Although the rise of Off-Broadway coincided with the women’s movement, it is still surprising that there are more than two dozen women’s theater groups in New York. One of the earliest was the Interart Theatre, founded by Margo Lewin in 1969 at the Women’s Interart Center. The most visible is the Women’s Project and Production, founded by Julia Miles in 1978 in a spare room of the American Playhouse. The WOW (Women’s One World) Café, a women-only collective, was founded in 1980 by Peggy Shaw and Lois Weaver. The Women’s Shakespeare Company offers all-female casting, while Judith Shakespeare Company follows nontraditional casting. The Looking Glass Theatre revives neglected masterpieces written by women. Because of budget and size, some of these are contractually Off-Off-Broadway houses.

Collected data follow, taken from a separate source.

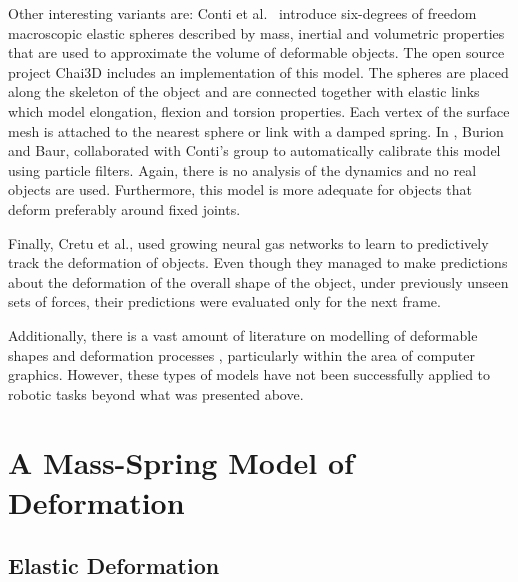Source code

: \documentclass[journal]{IEEEtran}
\begin{document}
Other interesting variants are: Conti et al.\ \cite{Conti2003} introduce six-degrees of freedom macroscopic elastic spheres described by mass, inertial and volumetric properties that are used to approximate the volume of deformable objects. The open source project Chai3D includes an implementation of this model. The spheres are placed along the skeleton of the object and are connected together with elastic links which model elongation, flexion and torsion properties. Each vertex of the surface mesh is attached to the nearest sphere or link with a damped spring.  In \cite{Burion2008}, Burion and Baur, collaborated with Conti's group to automatically calibrate this model using particle filters.  Again, there is no analysis of the dynamics and no real objects are used.  Furthermore, this model is more adequate for objects that deform preferably around fixed joints.

Finally, Cretu et al., used growing neural gas networks to learn to predictively track the deformation of objects.  Even though they managed to make predictions about the deformation of the overall shape of the object, under previously unseen sets of forces, their predictions were evaluated only for the next frame.

Additionally, there is a vast amount of literature on modelling of deformable shapes and deformation processes \cite{Gibson1997, McInerney1996, Montagnat2001, Moore2007review, Nealen2006review}, particularly within the area of computer graphics.  However, these types of models have not been successfully applied to robotic tasks beyond what was presented above.


\section{A Mass-Spring Model of Deformation}
\label{sec:model}
\subsection{Elastic Deformation}
\end{document}
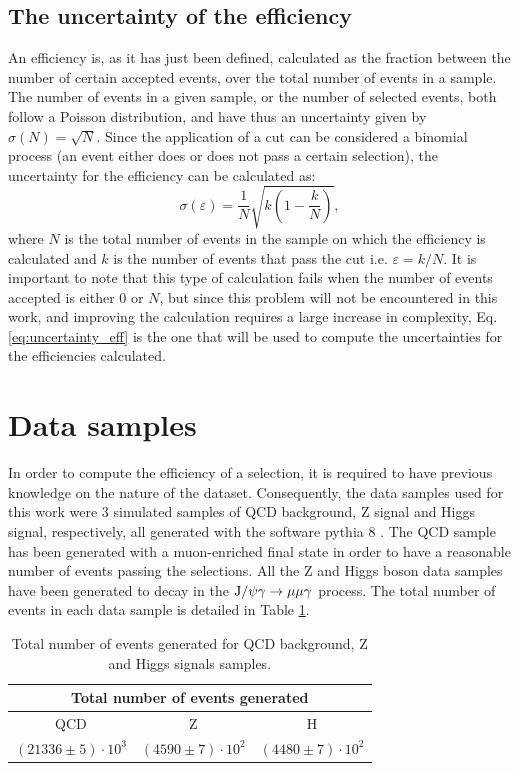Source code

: \documentclass[11pt, a4paper]{article}
\newcommand{\JPsi}{{\rm J}/\psi}
\begin{document}
\subsection{The uncertainty of the efficiency}
An efficiency is, as it has just been defined, calculated as the fraction between the number of certain accepted events, over the total number of events in a sample. The number of events in a given sample, or the number of selected events, both follow a Poisson distribution, and have thus an uncertainty given by $\sigma(N) = \sqrt{N}$. Since the application of a cut can be considered a binomial process (an event either does or does not pass a certain selection), the uncertainty for the efficiency can be calculated \cite{paterno2004calculating} as:
\begin{equation}
    \sigma(\varepsilon) = \frac{1}{N}\sqrt{k\left (1-\frac{k}{N}\right )},
    \label{eq:uncertainty_eff}
\end{equation}
where $N$ is the total number of events in the sample on which the efficiency is calculated and $k$ is the number of events that pass the cut i.e. $\varepsilon = k/N$. It is important to note that this type of calculation fails when the number of events accepted is either 0 or $N$, but since this problem will not be encountered in this work, and improving the calculation requires a large increase in complexity, Eq. \ref{eq:uncertainty_eff} is the one that will be used to compute the uncertainties for the efficiencies calculated.

\section{Data samples}
In order to compute the efficiency of a selection, it is required to have previous knowledge on the nature of the dataset. Consequently, the data samples used for this work were 3 simulated samples of QCD background, Z signal and Higgs signal, respectively, all generated with the software {\sc pythia 8} \cite{pythia}. The QCD sample has been generated with a muon-enriched final state in order to have a reasonable number of events passing the selections. All the Z and Higgs boson data samples have been generated to decay in the $\JPsi\gamma\rightarrow \mu\mu\gamma$ process. The total number of events in each data sample is detailed in Table \ref{tab:events_generated}.

\begin{table}[htbp]
    \centering
        \begin{tabular}{ccc}
        \toprule
        \multicolumn{3}{c}{Total number of events generated} \\ \midrule
        QCD   & Z     & H \\
        $(21336\pm5)\cdot 10^{3}$ & $(4590\pm7)\cdot 10^{2}$ & $(4480\pm7)\cdot 10^{2}$ \\ \bottomrule
        \end{tabular}%
        \caption{Total number of events generated for QCD background, Z and Higgs signals samples.
    \label{tab:events_generated}}
\end{table}%
\end{document}

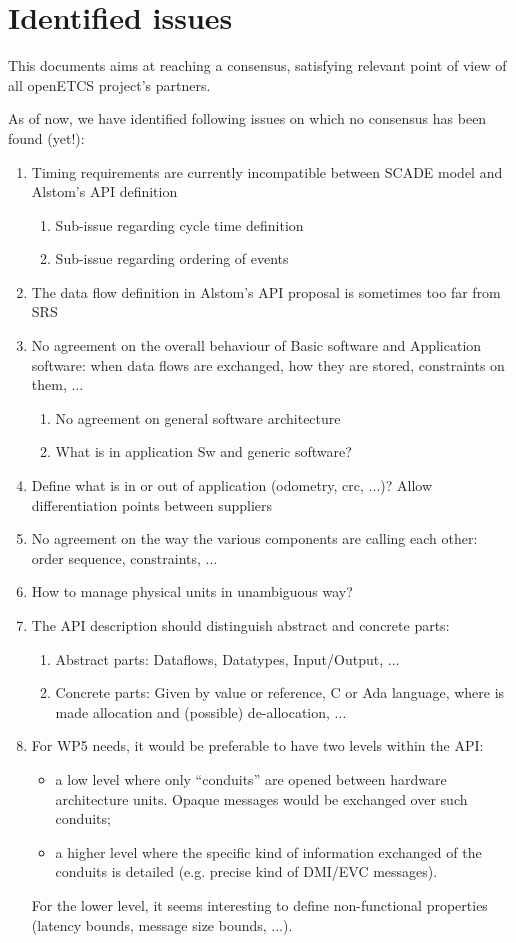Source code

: \section{Identified issues}

This documents aims at reaching a consensus, satisfying relevant point
of view of all openETCS project's partners.

As of now, we have identified following issues on which no consensus
has been found (yet!):
\begin{enumerate}
\item Timing requirements are currently incompatible between SCADE
  model and Alstom's API definition
  \begin{enumerate}
  \item 	Sub-issue regarding cycle time definition
  \item 	Sub-issue regarding ordering of events
  \end{enumerate}
\item The data flow definition in Alstom's API proposal is sometimes
  too far from SRS
\item No agreement on the overall behaviour of Basic software and
  Application software: when data flows are exchanged, how they are
  stored, constraints on them, ...
  \begin{enumerate}
  \item No agreement on general software architecture
  \item What is in application Sw and generic software?
  \end{enumerate}
\item Define what is in or out of application (odometry, crc, ...)?
  Allow differentiation points between suppliers
\item No agreement on the way the various components are calling each
  other: order sequence, constraints, ...
\item How to manage physical units in unambiguous way?
\item The API description should distinguish abstract and concrete
  parts:
  \begin{enumerate}
  \item Abstract parts: Dataflows, Datatypes, Input/Output, ...
  \item Concrete parts: Given by value or reference, C or Ada
    language, where is made allocation and (possible) de-allocation,
    ...
  \end{enumerate}
\item For WP5 needs, it would be preferable to have two levels within
  the API:
  \begin{itemize}
  \item a low level where only ``conduits'' are opened between
    hardware architecture units. Opaque messages would be exchanged
    over such conduits;
  \item a higher level where the specific kind of information
    exchanged of the conduits is detailed (e.g. precise kind of
    DMI/EVC messages).
  \end{itemize}
  For the lower level, it seems interesting to define non-functional
  properties (latency bounds, message size bounds, ...).
\end{enumerate}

Off-Broadway has proven itself indispensable. By the early 1970s, it was creating the most exciting theater in New York, and the shows were enjoying commercial success. The Threepenny Opera, a musical written by Bertolt Brecht and Kurt Weill, opened at the Theatre de Lys in 1955 and ran for more than six years. The Fantasticks, the first Off-Broadway musical hit, which opened in 1960, ran for more than 40 years. Off-Broadway companies were the first to produce avant-garde plays, especially those by Genet and the absurdists, who inspired new generations of American playwrights, such as Edward Albee, Arthur Kopit, Maria Irene Fornés, and Tina Howe. There were also other homegrown Off-Broadway playwrights: Wendy Wasserstein, Terrence McNally, A. R. Gurney, Craig Lucas, David Henry Hwang, John Guare, and Adrienne Kennedy. Actors Frank Langella, Faye Dunaway, Al Pacino, Christopher Reeve, Meryl Streep, Sigourney Weaver, Hal Holbrook, Kevin Kline, William Hurt, Holly Hunter, Joel Grey, and Glenn Close were among the many talents who first appeared Off-Broadway. The Drama Desk, the Outer Critics Circle, and Pulitzer Prize committees include Off-Broadway in their awards, and in 1955 the Village Voice created its own Off-Broadway awards, the Obies.

As Broadway presents fewer and fewer plays (as opposed to costly and lucrative musicals) and relatively few new plays, Off-Broadway has increasingly become the place where serious drama can be seen in New York. Producers and critics pay serious attention to Playwrights Horizons, the Manhattan Theatre Club, the Atlantic Theatre Company (founded by playwright/director David Mamet and actor William H. Macy in 1983), and Lincoln Center (one of whose stages is now eligible for Tony Awards as a Broadway house). The Signature Theatre Company often has dedicated a full season to a contemporary playwright. The Pearl Theatre Company has loyal audiences and is affiliated with educational programs to train the next generation. Many of these theaters have stayed true to their mission, but the New York Public Theater, now under the direction of Oskar Eustis remains the leader in bridging the gap between Broadway and Off-Broadway, by creating some productions that move uptown while remaining committed to cuttingedge theater.

Bibliography
Little, Stuart W. Off-Broadway: The Prophetic Theater. New York: Coward, McCann, & Geoghegan, 1972. Price, Julia S. The Off-Broadway Theater. New York: Scarecrow Press, 1962.